The only award Cassel won playing football at USC was the Howard Jones/Football Alumni Club academic award as the upperclassman with the highest grade point average (3.8).

"He got caught in a bad situation," said UCLA offensive coordinator Norm Chow, who was USC's offensive coordinator from 2001 through 2004. "We moved him to tight end, and one year he went out and played baseball. Turned out he pitched for one year and got drafted into big league baseball."

Cassel went in the 36th round of the 2004 MLB draft, to the Oakland Athletics, but decided to wait to see if anyone in the NFL was interested in a quarterback who had completed only 20 passes in 25 games as a backup.

He wasn't invited to the scouting combine in Indianapolis, but was impressive enough at USC's Pro Day to pique the interest of the Patriots. With the 230th choice of the 2005 draft -- only 25 spots ahead of Mr. Irrelevant, William Penn tight end Andy Stokes -- New England took him with an errant pick from the Vikings that had come through both the Jets and Raiders.

"You take a flyer on a kid who was impressive during workouts, with his size, arm, his intelligence," said draft guru Mel Kiper. "They liked everything they saw about Matt Cassel and that allowed them to say, 'Hey, late in the draft, let's catch a little lightning in a bottle.'"

Cassel made the team and played behind Brady and Flutie, another Heisman Trophy winner. Technically, Flutie was No. 2 on the depth chart but he admitted that Cassel already was performing better by season's end.

"I think the toughest job in football is always to be the starter, because everybody looks to you for guidance," Cassel said Thursday. "The second is being a backup quarterback, because at a moment's notice, like last week, you never anticipate it and you hope it never happens due to injury, but it comes up in this game a lot.

"You just have to be prepared."

For 14 years now, going back to Little League, Matt Cassel has been preparing for this leading role. He has been around terrifically talented players -- now he and the Patriots will discover whether or not he has the capacity for that kind of greatness.

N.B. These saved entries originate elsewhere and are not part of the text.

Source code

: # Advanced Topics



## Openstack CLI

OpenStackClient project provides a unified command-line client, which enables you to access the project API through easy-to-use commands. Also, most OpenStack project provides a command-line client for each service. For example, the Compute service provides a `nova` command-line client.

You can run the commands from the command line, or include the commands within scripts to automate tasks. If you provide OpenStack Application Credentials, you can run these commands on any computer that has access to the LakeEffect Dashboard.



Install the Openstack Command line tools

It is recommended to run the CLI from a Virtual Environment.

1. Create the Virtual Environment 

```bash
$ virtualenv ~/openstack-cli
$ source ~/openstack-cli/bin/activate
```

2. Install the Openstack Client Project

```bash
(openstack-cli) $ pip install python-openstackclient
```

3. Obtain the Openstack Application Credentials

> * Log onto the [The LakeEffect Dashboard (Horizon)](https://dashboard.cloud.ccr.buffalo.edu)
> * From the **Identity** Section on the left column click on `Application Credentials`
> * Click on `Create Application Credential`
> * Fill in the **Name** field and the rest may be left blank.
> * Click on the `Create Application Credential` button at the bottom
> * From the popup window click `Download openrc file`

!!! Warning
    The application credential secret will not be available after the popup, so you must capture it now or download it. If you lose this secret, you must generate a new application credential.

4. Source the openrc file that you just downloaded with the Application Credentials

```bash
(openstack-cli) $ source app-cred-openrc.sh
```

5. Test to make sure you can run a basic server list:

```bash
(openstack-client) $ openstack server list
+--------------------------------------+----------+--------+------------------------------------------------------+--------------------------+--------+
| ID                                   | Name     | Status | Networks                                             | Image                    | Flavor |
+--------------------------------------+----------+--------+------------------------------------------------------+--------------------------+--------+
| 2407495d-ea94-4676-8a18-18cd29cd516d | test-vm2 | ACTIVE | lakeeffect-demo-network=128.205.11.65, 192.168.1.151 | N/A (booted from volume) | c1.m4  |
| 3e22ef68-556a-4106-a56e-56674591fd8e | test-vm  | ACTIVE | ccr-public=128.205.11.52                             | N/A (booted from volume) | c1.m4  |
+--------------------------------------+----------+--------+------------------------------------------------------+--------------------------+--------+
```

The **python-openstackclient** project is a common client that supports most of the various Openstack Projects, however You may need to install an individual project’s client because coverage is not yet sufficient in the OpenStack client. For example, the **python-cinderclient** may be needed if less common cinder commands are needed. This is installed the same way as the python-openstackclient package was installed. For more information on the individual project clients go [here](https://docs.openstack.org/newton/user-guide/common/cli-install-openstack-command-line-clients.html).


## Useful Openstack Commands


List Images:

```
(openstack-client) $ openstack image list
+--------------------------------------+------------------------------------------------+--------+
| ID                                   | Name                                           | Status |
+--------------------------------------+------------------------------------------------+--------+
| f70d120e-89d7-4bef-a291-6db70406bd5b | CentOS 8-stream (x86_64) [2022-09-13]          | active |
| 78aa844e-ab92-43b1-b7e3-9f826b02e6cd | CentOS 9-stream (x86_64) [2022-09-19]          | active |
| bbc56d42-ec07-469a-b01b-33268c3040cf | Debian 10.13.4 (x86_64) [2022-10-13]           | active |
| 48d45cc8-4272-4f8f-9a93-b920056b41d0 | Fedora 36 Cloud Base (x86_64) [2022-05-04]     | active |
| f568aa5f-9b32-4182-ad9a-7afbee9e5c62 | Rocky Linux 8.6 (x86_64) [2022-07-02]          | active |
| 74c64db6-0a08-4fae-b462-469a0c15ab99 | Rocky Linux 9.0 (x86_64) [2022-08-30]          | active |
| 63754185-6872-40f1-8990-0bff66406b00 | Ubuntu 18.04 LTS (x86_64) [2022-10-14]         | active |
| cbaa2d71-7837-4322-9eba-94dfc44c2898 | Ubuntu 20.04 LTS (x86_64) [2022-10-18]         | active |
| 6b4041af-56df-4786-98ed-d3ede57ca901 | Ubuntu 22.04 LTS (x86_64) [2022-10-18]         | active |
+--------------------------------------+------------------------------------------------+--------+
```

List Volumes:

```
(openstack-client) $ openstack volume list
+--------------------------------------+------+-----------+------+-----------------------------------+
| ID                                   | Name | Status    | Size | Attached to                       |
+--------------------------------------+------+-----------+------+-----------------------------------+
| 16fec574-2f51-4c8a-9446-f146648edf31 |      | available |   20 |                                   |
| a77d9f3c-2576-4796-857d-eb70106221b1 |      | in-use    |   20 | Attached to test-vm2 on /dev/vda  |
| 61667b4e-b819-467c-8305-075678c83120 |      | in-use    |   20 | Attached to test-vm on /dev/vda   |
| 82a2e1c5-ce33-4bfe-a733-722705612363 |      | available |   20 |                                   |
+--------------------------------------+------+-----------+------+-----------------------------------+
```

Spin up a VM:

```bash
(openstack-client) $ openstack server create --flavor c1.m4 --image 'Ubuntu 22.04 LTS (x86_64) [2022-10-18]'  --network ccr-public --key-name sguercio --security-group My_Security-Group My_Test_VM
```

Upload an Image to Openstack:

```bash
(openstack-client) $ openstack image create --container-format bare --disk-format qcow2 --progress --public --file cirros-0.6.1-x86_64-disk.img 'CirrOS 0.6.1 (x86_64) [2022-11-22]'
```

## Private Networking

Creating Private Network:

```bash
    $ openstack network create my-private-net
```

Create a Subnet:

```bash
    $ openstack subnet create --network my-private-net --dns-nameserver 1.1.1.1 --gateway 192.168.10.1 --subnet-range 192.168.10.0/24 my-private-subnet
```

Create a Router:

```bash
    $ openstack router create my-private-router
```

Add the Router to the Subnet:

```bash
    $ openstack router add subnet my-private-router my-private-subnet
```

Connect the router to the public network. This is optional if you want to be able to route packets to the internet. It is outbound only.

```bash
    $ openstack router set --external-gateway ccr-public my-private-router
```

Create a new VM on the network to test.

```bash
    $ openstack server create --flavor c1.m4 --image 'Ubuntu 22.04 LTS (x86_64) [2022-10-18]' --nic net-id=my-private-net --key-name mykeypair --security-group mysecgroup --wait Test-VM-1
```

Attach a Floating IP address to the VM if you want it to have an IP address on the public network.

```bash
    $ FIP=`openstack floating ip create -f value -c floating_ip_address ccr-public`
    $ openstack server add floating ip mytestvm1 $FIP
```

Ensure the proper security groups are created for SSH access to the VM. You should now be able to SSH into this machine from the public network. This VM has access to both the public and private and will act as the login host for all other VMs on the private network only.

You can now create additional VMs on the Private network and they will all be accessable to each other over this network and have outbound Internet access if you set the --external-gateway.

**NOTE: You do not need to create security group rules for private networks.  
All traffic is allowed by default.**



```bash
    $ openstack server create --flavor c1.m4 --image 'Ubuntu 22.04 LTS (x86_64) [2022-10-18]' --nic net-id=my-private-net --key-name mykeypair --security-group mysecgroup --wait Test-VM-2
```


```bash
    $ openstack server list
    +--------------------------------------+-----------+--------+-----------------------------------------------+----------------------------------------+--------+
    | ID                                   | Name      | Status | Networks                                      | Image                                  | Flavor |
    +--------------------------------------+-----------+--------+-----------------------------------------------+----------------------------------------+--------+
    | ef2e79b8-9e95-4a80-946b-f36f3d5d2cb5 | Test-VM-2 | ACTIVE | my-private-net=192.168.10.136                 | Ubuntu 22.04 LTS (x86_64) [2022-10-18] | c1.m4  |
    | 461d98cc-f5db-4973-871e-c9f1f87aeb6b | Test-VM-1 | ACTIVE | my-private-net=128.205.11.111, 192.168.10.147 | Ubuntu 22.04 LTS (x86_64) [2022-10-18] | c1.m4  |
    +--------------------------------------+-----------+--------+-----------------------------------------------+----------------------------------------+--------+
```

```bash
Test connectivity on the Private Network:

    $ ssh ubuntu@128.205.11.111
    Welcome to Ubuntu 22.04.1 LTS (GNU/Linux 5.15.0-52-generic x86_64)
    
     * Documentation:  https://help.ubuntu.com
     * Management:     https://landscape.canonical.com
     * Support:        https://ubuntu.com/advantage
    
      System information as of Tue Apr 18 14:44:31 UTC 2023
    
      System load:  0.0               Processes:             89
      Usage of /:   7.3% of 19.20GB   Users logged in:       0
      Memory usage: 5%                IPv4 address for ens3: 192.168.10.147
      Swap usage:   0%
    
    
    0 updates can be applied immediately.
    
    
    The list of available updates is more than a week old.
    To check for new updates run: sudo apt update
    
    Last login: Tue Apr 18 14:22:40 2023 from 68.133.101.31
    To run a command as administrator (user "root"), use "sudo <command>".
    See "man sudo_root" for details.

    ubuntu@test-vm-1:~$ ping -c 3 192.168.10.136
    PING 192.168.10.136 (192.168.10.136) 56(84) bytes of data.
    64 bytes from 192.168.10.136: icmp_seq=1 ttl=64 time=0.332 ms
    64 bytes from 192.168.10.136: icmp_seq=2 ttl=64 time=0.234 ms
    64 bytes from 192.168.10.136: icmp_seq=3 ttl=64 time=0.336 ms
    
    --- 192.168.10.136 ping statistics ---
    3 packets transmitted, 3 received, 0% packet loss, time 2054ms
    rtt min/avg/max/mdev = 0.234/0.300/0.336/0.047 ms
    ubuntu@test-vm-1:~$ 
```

Brady himself had an eerily similar experience, playing behind Brian Griese at Michigan when the Wolverines won a national championship, then getting drafted late by the Patriots and learning by watching an icon, Drew Bledsoe.

Cassel was not overly impressive in four preseason starts, completing 56 percent of his passes and barely keeping his No. 2 spot over Matt Gutierrez.

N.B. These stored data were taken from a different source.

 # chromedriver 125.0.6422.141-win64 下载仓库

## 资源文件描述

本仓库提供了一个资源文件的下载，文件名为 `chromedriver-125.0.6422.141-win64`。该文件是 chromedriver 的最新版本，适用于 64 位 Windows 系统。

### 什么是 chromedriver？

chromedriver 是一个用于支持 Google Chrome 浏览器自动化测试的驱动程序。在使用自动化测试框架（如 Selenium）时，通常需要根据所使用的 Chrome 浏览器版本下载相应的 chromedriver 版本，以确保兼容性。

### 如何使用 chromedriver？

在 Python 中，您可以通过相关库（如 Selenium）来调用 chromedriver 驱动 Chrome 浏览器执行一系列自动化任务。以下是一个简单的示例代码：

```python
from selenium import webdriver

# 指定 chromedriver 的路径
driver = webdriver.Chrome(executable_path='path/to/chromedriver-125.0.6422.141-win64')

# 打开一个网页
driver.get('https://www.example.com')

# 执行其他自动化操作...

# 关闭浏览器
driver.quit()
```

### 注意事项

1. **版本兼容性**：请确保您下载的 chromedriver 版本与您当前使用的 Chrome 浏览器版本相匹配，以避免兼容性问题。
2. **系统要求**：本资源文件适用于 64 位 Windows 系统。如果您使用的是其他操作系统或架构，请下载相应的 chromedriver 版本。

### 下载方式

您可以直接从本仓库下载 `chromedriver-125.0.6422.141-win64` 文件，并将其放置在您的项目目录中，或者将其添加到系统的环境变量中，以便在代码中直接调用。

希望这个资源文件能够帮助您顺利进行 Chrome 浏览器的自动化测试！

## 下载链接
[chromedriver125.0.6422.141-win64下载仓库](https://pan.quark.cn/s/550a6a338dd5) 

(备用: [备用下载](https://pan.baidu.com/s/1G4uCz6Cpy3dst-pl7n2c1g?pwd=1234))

"I'm not saying he's Tom Brady -- no one is," Flutie said. "But it's going to be fun to watch him play. You just have to be patient with him the first couple of weeks because he's had no experience. [But] as far as throwing the football, his athleticism, his work ethic -- all top-notch.

"I think he's going to do very well."

Greg Garber is a senior writer for ESPN.com.